▶ TASK TO COMPLETE:
Pull each line holding "Dead" out of the entries below.

:: DATA SHOWN ::

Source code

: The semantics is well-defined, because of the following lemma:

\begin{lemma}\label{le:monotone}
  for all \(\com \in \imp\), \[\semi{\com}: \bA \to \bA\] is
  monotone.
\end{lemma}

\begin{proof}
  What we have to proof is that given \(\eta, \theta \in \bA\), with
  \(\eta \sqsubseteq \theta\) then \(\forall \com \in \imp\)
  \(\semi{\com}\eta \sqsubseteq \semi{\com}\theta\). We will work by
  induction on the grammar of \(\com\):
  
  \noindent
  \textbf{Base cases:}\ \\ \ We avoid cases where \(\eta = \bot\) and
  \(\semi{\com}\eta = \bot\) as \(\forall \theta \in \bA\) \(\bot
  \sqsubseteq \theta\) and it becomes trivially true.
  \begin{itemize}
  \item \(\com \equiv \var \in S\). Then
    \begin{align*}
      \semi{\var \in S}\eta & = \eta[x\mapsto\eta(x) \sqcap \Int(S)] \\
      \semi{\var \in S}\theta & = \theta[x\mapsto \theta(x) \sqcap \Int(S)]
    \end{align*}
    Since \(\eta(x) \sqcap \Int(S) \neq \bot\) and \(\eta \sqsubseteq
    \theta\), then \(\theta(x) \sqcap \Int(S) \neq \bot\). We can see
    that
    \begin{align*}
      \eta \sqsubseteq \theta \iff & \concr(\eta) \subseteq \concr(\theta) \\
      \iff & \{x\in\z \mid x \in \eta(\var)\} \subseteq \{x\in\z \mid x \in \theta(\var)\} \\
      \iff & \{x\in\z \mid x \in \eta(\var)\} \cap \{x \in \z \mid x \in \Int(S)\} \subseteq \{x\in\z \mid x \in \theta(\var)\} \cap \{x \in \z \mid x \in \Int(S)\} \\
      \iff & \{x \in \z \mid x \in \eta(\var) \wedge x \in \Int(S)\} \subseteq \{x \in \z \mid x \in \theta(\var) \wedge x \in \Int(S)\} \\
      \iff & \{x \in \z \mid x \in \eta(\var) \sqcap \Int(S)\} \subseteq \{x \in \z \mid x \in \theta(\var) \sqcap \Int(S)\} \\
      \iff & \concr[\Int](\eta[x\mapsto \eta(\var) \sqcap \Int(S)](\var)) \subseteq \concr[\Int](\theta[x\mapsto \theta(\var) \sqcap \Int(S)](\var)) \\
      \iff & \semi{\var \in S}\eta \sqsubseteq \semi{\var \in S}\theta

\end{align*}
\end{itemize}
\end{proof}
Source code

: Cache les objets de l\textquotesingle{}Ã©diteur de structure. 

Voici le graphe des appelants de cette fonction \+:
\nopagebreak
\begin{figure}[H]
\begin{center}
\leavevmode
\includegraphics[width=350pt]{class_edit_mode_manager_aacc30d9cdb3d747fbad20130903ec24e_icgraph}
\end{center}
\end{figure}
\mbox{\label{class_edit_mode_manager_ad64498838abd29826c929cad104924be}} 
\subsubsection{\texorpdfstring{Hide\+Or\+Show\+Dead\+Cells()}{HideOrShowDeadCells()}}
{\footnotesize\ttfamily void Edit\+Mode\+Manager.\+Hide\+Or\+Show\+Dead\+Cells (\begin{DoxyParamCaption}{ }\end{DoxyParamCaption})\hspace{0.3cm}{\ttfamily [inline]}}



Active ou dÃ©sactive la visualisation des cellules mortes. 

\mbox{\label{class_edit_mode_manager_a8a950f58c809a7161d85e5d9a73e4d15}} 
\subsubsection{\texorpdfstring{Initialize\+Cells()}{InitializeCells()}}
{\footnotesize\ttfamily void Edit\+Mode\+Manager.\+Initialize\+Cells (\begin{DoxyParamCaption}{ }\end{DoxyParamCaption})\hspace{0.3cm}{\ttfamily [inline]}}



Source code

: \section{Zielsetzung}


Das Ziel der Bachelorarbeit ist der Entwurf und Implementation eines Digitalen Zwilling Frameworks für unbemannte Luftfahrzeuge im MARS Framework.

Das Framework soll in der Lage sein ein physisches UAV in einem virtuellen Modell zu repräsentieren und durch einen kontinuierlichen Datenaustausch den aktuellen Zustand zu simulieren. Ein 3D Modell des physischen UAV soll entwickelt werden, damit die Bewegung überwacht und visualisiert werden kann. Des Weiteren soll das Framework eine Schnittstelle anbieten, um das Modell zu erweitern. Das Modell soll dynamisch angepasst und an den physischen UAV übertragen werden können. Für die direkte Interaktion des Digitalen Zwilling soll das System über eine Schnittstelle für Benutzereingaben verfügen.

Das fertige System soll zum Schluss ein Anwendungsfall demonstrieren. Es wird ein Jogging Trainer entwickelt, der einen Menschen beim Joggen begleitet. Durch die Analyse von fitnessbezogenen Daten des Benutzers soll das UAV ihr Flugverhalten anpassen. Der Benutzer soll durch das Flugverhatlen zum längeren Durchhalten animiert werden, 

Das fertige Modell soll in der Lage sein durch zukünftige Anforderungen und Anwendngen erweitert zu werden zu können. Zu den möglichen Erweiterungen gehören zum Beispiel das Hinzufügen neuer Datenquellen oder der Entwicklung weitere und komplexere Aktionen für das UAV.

:::

▶ RESPONSE AREA:
\subsubsection{\texorpdfstring{Hide\+Or\+Show\+Dead\+Cells()}{HideOrShowDeadCells()}}
{\footnotesize\ttfamily void Edit\+Mode\+Manager.\+Hide\+Or\+Show\+Dead\+Cells (\begin{DoxyParamCaption}{ }\end{DoxyParamCaption})\hspace{0.3cm}{\ttfamily [inline]}}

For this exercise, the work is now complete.